A vegetação era predominante na ilha, apesar de ficar razoavelmente afastada da casa. Usando lanternas, atravessei a areia com passos decididos, a casa só tinha iluminação porque o sistema era de captação de energia solar. Fui levado até um dos 2 quartos da casa no andar de cima. O cheiro de maresia era predominante no local, em outros tempos sentir aquele cheiro significava que eu estaria de férias, levando minha família para a praia...
Bem, eu tinha perdido tudo.
Assim que adentrei o cômodo vi a garota com as mãos e tornozelos amarrados no chão, em um canto do quarto.
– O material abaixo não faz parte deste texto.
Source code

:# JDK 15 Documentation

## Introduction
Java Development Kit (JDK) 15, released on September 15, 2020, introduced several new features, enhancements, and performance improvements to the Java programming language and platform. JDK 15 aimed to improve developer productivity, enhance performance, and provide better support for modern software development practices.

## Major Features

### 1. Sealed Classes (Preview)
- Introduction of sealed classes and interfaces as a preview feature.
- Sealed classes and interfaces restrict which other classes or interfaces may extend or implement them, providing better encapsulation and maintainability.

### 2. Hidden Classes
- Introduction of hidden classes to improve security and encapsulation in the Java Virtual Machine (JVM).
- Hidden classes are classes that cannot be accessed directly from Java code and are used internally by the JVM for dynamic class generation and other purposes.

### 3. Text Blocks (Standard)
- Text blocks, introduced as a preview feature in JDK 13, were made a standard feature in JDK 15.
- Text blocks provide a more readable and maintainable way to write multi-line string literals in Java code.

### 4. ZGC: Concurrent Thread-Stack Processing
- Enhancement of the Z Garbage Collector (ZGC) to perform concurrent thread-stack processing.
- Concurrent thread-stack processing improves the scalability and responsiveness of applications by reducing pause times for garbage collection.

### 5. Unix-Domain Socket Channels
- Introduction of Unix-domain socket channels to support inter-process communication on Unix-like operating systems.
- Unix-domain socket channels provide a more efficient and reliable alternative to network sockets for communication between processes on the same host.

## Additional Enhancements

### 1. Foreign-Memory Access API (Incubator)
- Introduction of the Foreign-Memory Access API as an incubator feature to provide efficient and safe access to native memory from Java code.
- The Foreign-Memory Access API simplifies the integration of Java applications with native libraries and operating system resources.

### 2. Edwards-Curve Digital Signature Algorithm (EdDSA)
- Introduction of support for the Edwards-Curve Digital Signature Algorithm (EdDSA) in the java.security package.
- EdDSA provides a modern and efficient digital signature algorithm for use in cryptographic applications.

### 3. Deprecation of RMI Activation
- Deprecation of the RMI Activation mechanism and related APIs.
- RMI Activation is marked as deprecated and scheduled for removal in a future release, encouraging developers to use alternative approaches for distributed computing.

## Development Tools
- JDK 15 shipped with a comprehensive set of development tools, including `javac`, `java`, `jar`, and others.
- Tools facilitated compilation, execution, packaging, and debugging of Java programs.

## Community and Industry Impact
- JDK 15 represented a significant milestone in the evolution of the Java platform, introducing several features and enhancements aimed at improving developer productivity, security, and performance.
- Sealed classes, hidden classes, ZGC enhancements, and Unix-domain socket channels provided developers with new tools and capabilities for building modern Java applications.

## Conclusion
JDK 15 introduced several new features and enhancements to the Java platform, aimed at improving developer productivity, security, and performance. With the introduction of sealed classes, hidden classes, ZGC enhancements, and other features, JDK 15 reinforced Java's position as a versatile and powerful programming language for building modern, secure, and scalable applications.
Havia um pedaço de tecido amarrando sua boca. Eu cheguei perto, ela se parecia com ele apesar de não ser muito. Seu rosto era fino, os traços delicado e o cabelo longo era castanho escuro, mas ela tinha os olhos dele.
O medo era evidente em seus rosto, ela tremia e os olhos lacrimejaram. Eu me lembrava que minha mulher e filha estiveram da mesma forma enquanto ainda estavam nas mãos do pai dela.
- É ela. – Arthur comentou atrás de mim. Hellen Montenegro finalmente havia sido capturada.
Seus olhos castanhos me acompanharam enquanto eu me abaixava para ficar em sua altura. Seu peito subia e descia em uma velocidade anormal. Eu não tinha sido burro de deixar meus olhos a amostra, seria facilitar para o caso dela tentar me identificar depois. Eu tinha óculos escuros na cor preta e enxergar tudo nesse tom de alguma forma me ajudava a não sentir qualquer tipo de empatia ou algo do tipo.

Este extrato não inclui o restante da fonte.